## Exercise aim
Below are some records. Retype exactly the lines from the one containing "This folder contains" through the one containing "Framework follows many", both included, skipping every picture.

## Record excerpts
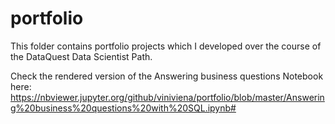 # portfolio
This folder contains portfolio projects which I developed over the course of the DataQuest Data Scientist Path.

Check the rendered version of the Answering business questions Notebook here:
https://nbviewer.jupyter.org/github/viniviena/portfolio/blob/master/Answering%20business%20questions%20with%20SQL.ipynb#
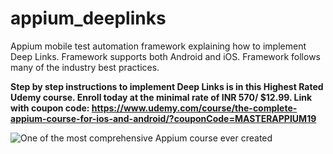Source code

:# appium_deeplinks
Appium mobile test automation framework explaining how to implement Deep Links.
Framework supports both Android and iOS.
Framework follows many of the industry best practices.

**Step by step instructions to implement Deep Links is in this Highest Rated Udemy course.
Enroll today at the minimal rate of INR 570/ $12.99.
Link with coupon code: https://www.udemy.com/course/the-complete-appium-course-for-ios-and-android/?couponCode=MASTERAPPIUM19**

![One of the most comprehensive Appium course ever created](/CourseLandingPage.PNG)
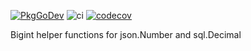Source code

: [![PkgGoDev](https://pkg.go.dev/badge/github.com/islishude/bigint)](https://pkg.go.dev/github.com/islishude/bigint) ![ci](https://github.com/islishude/bigint/workflows/test/badge.svg) [![codecov](https://codecov.io/gh/islishude/bigint/branch/master/graph/badge.svg)](https://codecov.io/gh/islishude/bigint)

Bigint helper functions for json.Number and sql.Decimal

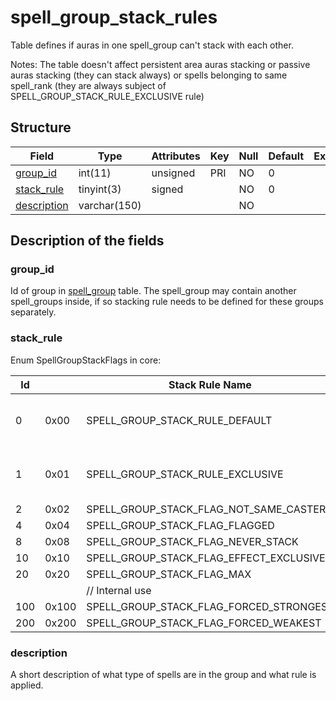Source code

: # spell\_group\_stack\_rules

Table defines if auras in one spell\_group can't stack with each other.

Notes: The table doesn't affect persistent area auras stacking or passive auras stacking (they can stack always) or spells belonging to same spell\_rank (they are always subject of SPELL\_GROUP\_STACK\_RULE\_EXCLUSIVE rule)

## Structure

| Field                       | Type         | Attributes     | Key     | Null     | Default     | Extra     | Comment     |
|-----------------------------|--------------|----------------|---------|----------|-------------|-----------|-------------|
| [group\_id](#group_id)      | int(11)      | unsigned       | PRI     | NO       | 0           |           |             |
| [stack\_rule](#stack_rule)  | tinyint(3)   | signed         |         | NO       | 0           |           |             |
| [description](#description) | varchar(150) |                |         | NO       |             |           |             |

## Description of the fields

### group\_id

Id of group in [spell\_group](spell_group.md#id) table. The spell\_group may contain another spell\_groups inside, if so stacking rule needs to be defined for these groups separately.

### stack\_rule

Enum SpellGroupStackFlags in core:

| Id  |       | Stack Rule Name                                          | Description                                                              |
|-----|-------|----------------------------------------------------------|--------------------------------------------------------------------------|
| 0   | 0x00  | SPELL\_GROUP\_STACK\_RULE\_DEFAULT                       | No stacking rule defined - placeholder                                   |
| 1   | 0x01  | SPELL\_GROUP\_STACK\_RULE\_EXCLUSIVE                     | Auras from group can't stack with each other                             |
| 2   | 0x02  | SPELL\_GROUP\_STACK\_FLAG\_NOT\_SAME\_CASTER             |                                                                          |
| 4   | 0x04  | SPELL\_GROUP\_STACK\_FLAG\_FLAGGED                       |                                                                          |
| 8   | 0x08  | SPELL\_GROUP\_STACK\_FLAG\_NEVER\_STACK                  |                                                                          |
| 10  | 0x10  | SPELL\_GROUP\_STACK\_FLAG\_EFFECT\_EXCLUSIVE             |                                                                          |
| 20  | 0x20  | SPELL\_GROUP\_STACK\_FLAG\_MAX                           |                                                                          |
|     |       | // Internal use                                          |                                                                          |
| 100 | 0x100 | SPELL\_GROUP\_STACK\_FLAG\_FORCED\_STRONGEST             |                                                                          |
| 200 | 0x200 | SPELL\_GROUP\_STACK\_FLAG\_FORCED\_WEAKEST               |                                                                          |

### description

A short description of what type of spells are in the group and what rule is applied.
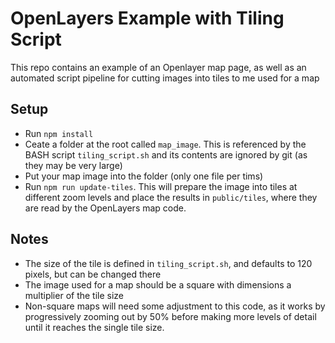 # OpenLayers Example with Tiling Script

This repo contains an example of an Openlayer map page, as well as an automated script pipeline for cutting images into tiles to me used for a map

## Setup

- Run `npm install`
- Ceate a folder at the root called `map_image`. This is referenced by the BASH script `tiling_script.sh` and its contents are ignored by git (as they may be very large)
- Put your map image into the folder (only one file per tims)
- Run `npm run update-tiles`. This will prepare the image into tiles at different zoom levels and place the results in `public/tiles`, where they are read by the OpenLayers map code.

## Notes

- The size of the tile is defined in `tiling_script.sh`, and defaults to 120 pixels, but can be changed there
- The image used for a map should be a square with dimensions a multiplier of the tile size
- Non-square maps will need some adjustment to this code, as it works by progressively zooming out by 50% before making more levels of detail until it reaches the single tile size.
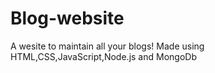 # Blog-website

A wesite to maintain all your blogs! Made using HTML,CSS,JavaScript,Node.js and MongoDb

## Answer section
This folder contains portfolio projects which I developed over the course of the DataQuest Data Scientist Path.

Check the rendered version of the Answering business questions Notebook here:
https://nbviewer.jupyter.org/github/viniviena/portfolio/blob/master/Answering%20business%20questions%20with%20SQL.ipynb#
Source code

:# appium_deeplinks
Appium mobile test automation framework explaining how to implement Deep Links.
Framework supports both Android and iOS.
Framework follows many of the industry best practices.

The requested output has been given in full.